**PROBLEM STATEMENT**. In the entries below, find the lines with the word "interpretazione" and copy them.

___

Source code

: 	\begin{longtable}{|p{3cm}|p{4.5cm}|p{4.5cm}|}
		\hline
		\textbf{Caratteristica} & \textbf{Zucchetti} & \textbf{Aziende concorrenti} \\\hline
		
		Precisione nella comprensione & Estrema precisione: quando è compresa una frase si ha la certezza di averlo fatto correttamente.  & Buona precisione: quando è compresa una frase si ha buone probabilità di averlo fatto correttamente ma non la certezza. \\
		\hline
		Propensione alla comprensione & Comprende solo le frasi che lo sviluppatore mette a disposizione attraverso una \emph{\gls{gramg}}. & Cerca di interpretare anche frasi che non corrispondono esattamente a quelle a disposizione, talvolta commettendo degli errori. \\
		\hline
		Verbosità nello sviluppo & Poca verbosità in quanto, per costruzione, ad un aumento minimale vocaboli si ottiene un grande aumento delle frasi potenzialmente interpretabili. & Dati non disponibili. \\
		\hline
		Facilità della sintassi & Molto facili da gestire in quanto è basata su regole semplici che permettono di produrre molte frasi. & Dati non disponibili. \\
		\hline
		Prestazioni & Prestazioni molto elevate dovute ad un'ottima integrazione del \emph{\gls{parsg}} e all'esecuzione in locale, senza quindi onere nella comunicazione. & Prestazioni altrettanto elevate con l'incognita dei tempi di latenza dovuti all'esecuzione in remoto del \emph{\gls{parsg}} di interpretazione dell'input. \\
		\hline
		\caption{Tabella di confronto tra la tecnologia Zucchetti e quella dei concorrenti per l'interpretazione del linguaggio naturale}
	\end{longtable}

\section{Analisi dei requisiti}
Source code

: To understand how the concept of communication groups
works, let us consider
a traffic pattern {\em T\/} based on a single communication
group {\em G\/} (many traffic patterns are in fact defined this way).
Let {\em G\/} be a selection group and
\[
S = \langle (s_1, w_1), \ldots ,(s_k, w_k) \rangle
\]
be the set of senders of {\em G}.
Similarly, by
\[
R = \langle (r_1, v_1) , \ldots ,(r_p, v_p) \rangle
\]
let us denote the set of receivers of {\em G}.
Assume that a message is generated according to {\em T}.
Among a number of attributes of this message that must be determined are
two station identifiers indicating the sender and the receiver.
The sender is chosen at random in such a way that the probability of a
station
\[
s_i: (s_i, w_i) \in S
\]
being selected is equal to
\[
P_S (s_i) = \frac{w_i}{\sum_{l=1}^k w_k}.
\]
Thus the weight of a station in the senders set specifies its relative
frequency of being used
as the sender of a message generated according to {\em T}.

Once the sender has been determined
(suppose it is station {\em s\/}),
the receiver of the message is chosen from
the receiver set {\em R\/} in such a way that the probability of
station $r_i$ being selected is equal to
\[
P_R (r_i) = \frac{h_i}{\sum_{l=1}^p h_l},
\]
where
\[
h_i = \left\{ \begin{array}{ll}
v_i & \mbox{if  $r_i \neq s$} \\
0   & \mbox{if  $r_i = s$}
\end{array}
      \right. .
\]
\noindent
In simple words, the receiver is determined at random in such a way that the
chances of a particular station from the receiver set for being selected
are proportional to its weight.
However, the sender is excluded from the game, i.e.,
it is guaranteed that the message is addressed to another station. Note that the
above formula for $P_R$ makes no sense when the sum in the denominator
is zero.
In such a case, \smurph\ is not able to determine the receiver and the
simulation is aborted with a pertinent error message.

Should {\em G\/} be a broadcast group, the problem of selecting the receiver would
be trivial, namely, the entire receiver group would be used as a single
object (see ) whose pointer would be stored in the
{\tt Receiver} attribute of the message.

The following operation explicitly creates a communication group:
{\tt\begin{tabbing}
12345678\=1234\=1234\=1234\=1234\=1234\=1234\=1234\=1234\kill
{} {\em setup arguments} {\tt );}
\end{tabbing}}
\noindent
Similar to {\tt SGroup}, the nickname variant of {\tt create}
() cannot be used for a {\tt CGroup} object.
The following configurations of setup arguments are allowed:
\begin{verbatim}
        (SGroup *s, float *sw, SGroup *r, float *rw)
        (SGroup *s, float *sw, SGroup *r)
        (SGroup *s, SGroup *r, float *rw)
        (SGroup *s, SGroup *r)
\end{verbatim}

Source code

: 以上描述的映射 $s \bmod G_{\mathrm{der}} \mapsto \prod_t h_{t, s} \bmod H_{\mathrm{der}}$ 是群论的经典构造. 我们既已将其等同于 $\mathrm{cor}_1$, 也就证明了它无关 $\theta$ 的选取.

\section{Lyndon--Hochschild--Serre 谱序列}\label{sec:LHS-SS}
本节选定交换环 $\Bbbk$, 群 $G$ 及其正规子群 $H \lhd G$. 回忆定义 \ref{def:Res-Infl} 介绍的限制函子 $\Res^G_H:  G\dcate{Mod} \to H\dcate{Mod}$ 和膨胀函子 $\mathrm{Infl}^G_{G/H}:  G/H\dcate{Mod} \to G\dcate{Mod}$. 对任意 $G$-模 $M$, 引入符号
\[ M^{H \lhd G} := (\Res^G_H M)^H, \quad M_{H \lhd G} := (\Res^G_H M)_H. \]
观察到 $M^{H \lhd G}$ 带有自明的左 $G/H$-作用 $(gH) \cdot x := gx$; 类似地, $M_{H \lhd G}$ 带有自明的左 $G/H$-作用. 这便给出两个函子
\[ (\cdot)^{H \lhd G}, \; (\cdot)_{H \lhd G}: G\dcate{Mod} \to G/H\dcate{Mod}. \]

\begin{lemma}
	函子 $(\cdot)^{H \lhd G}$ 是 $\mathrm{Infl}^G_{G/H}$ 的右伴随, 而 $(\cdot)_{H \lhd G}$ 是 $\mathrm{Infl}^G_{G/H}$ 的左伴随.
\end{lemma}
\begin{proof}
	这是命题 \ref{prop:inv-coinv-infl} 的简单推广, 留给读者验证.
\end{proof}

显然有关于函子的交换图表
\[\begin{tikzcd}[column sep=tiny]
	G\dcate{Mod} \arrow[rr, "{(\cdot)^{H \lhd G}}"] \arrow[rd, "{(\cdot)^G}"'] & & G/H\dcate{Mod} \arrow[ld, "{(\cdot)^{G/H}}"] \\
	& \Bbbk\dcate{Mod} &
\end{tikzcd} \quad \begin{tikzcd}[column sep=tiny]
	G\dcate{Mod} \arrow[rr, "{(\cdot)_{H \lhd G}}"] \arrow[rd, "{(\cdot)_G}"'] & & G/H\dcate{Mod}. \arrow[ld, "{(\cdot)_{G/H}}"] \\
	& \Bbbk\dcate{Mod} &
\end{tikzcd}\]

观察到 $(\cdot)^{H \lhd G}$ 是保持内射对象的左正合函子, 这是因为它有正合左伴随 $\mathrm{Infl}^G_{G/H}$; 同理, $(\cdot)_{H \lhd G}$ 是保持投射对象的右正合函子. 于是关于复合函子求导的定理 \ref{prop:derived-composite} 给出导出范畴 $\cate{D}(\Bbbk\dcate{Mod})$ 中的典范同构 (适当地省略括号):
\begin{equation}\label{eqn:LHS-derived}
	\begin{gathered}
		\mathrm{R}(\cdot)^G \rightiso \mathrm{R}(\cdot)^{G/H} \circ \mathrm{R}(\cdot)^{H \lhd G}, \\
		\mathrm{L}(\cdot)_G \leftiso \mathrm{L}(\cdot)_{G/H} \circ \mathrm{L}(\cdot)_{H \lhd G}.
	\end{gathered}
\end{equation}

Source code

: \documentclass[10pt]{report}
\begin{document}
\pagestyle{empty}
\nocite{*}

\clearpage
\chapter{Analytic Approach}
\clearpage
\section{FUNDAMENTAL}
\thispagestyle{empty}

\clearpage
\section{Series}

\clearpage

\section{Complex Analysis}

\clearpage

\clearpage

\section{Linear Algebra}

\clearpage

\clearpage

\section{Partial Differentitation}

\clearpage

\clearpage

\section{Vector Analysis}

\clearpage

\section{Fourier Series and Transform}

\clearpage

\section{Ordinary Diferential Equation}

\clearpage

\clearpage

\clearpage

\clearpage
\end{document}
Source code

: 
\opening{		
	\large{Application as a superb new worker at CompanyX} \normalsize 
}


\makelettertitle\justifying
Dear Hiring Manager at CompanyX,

___

**ANSWER SECTION**.
		Prestazioni & Prestazioni molto elevate dovute ad un'ottima integrazione del \emph{\gls{parsg}} e all'esecuzione in locale, senza quindi onere nella comunicazione. & Prestazioni altrettanto elevate con l'incognita dei tempi di latenza dovuti all'esecuzione in remoto del \emph{\gls{parsg}} di interpretazione dell'input. \\
		\caption{Tabella di confronto tra la tecnologia Zucchetti e quella dei concorrenti per l'interpretazione del linguaggio naturale}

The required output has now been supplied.